The GG19-2–1 sediment core was dated by accelerator mass spectrometry (AMS) analysis of 14C in eight plant samples held by the Korea Institute of Geoscience and Mineral Resources, and calendric ages were recalculated using CalPal-2007Online57 (Supplementary Table S1). The 137Cs activity was measured in eight soil samples taken at 2.5-cm intervals from the upper Sect. (1.1–1.3 m) of the core, excluding the disturbed soil layer (Supplementary Figure S1). The depth at which 137Cs activity was first detected, 1.225 m, was assigned to the year 1963. An age–depth model was constructed using the R package Clam58 and IntCal13 radiocarbon calibration curve59 analysis, i.e., AMS analysis of the 14C and 137Cs activity of eight samples.

Fifty-five samples of the GG19-2–1 sediment core were taken for pollen analysis at 10-cm intervals from 1.0 to 6.5 m. Pollen was extracted using a standard palynological method60. Two tablets containing exotic Lycopodium spores (27,637 per tablet) were added to each dry sample (2–4 g) to calculate the palynological concentration per gram of sample61. A pollen diagram with local pollen assemblage zones was produced using Tilia software62 (Supplementary Figure S2).

Annual precipitation over the last 1300 years was quantitatively reconstructed based on the subfossil AP records using CREST software63 and the CREST-formatted GBIF database64. The dataset contains the records of plants with quarter-degree grid cell resolution; we used 5,123 plant distribution records within 450 grid cells, which correspond to the geographical range of the KP. To determine the rationality of the PqPann reconstruction, we compared the instrumental rainfall and historic drought records (Fig. 2a–c) and reconstructed the precipitation index in the central inland and northeast coast areas from sediment, cave, and microfossil proxy data (Fig. 2d–f). The sand contents of cores KL-28 and KL-2922,65, which were used as indicators of the Holocene precipitation intensity, were chosen as input variables (Fig. 2b). Both of these cores, and the GG19-2–1 core, are located at the same latitude in the central inland region of the KP, and appear to have experienced similar climate changes during the late Holocene. The sand contents of the two cores were interpolated linearly according to the age of the pollen data.

The age-depth model58, together with the considered core section showing an uneven irregular erosional surface and dramatic shifts of grain size (μm) and mean Folk and Ward (Φ), indicated a 660-year hiatus at a depth of 3.5 m in the core sample (Supplementary Figure S1). An ANNs was used to reconstruct Pann for the hiatus section of the GG19-2–1 sediment core using Visual Gene Developer 1.9 build 78566 (Fig. 2c). The structure of the ANNs was designed with two hidden layers. PqPann and ANNs precipitation data were highly correlated with each other (R2 = 0.955) (Supplementary Figure S3a). The sand contents of core KL-2922, which were used as indicators of the Holocene precipitation intensity, were chosen as the input variables (Fig. 2b). The neural network was trained with a back-propagation algorithm using a hyperbolic tangent transfer function.

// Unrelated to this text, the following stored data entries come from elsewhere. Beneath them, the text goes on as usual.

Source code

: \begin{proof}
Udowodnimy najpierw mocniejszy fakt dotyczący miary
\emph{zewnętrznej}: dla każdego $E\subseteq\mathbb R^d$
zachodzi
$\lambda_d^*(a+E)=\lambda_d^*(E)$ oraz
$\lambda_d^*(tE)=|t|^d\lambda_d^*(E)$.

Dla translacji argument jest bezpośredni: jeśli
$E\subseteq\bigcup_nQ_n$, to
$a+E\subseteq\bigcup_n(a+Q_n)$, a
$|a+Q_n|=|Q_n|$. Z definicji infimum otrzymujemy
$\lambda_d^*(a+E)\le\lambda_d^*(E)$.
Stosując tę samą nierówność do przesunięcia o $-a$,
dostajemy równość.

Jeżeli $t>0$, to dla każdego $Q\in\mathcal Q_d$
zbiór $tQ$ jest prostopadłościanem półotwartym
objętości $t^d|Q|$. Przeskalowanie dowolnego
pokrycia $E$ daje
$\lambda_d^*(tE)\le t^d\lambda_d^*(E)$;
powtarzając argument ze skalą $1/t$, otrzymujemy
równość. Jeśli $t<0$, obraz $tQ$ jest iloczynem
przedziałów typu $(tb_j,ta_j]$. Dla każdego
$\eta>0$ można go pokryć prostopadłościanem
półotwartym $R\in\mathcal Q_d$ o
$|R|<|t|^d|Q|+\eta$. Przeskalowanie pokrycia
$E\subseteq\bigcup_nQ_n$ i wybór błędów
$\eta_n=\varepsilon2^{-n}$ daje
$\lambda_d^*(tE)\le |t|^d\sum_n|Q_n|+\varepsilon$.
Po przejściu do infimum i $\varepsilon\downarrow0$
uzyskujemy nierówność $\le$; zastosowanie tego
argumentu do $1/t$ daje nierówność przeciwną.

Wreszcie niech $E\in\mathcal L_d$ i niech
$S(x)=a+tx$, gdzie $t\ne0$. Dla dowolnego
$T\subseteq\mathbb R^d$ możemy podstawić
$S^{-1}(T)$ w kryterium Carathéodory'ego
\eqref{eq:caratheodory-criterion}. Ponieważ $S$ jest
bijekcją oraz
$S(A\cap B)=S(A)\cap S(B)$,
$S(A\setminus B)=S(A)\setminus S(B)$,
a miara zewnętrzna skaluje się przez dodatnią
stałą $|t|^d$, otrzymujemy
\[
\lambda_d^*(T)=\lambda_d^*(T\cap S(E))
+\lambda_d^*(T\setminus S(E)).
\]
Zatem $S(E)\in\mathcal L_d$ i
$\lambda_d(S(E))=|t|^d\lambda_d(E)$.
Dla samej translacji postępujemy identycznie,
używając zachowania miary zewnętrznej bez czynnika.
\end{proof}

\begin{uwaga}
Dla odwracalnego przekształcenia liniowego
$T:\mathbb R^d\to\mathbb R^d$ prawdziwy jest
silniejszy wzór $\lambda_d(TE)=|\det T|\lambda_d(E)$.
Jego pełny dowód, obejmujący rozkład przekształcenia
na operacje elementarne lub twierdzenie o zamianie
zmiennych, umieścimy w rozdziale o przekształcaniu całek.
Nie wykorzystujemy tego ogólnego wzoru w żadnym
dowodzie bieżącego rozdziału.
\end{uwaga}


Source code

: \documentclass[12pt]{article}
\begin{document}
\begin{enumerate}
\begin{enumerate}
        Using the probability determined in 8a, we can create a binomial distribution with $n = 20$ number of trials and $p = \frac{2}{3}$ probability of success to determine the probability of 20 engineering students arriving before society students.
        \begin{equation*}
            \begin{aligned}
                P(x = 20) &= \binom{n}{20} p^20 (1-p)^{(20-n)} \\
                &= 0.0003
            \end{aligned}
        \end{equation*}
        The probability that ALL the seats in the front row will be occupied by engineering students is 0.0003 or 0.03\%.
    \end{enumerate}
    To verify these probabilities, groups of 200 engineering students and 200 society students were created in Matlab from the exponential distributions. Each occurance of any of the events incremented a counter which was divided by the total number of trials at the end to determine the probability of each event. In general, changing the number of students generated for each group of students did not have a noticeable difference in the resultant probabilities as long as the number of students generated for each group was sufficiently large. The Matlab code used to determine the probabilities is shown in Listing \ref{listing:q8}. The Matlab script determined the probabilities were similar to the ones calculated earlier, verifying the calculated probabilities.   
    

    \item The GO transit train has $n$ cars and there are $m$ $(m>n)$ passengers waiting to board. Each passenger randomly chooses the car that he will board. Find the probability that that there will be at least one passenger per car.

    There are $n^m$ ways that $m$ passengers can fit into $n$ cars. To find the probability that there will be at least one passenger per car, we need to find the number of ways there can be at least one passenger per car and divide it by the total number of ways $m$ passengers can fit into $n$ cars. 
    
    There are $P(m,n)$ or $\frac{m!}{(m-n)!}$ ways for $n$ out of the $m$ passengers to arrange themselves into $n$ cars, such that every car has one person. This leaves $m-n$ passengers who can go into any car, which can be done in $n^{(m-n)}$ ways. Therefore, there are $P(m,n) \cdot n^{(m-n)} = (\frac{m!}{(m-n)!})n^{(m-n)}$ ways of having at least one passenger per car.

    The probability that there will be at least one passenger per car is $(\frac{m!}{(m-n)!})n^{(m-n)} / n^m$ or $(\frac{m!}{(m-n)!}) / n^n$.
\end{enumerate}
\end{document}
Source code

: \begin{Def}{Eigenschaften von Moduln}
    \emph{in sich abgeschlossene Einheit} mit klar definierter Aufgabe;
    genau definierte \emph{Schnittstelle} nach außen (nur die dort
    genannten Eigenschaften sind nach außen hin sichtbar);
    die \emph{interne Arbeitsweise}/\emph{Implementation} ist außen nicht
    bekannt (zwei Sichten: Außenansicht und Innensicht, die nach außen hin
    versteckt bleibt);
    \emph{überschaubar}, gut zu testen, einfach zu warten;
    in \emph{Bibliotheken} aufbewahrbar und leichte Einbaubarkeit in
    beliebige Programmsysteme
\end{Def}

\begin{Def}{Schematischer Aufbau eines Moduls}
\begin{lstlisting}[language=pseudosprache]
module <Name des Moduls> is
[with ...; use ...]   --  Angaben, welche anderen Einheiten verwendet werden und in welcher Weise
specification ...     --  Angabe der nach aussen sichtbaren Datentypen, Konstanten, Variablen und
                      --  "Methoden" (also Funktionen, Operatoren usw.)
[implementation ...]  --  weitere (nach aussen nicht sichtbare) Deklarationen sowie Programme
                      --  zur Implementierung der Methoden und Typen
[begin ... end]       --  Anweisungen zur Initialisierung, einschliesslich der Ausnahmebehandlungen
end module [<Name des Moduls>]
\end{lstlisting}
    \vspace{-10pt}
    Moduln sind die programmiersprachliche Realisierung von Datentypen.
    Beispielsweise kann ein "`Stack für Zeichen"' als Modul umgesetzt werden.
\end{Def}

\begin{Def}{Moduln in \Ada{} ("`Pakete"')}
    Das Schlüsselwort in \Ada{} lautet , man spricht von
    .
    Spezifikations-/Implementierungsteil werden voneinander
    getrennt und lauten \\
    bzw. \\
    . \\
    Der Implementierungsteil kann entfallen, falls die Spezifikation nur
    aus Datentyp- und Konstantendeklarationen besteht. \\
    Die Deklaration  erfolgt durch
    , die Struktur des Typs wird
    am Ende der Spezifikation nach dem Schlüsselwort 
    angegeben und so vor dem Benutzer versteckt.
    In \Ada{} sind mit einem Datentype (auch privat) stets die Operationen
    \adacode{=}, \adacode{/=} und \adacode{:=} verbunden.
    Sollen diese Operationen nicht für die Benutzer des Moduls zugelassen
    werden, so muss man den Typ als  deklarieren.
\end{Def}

We used a Butterworth low-pass-filter to determine the periodicity of precipitation variability and performed cross-correlation analysis to identify the lag time between biotic and abiotic responses to precipitation. We performed power spectral analysis of the ANNs and BN-1 δ18O data to determine the optimal Butterworth low-pass-filter value. Power spectral analysis of the ANNs and BN-1 δ18O data for the last 1300 years (650–1940 CE) yielded periodicities of ca. 90–150 years, ranging from 93 to 144 years and from 117 to 144 years (above the 95% confidence level), respectively (Supplementary Figure S4). Based on these results, a 100-year Butterworth low-pass filter was applied (Fig. 2d,e,f) using the R package signal67. We also performed cross-correlation analysis (Fig. 3 and S3) using BINCOR68, to determine the lag time between the biotic and abiotic responses to precipitation.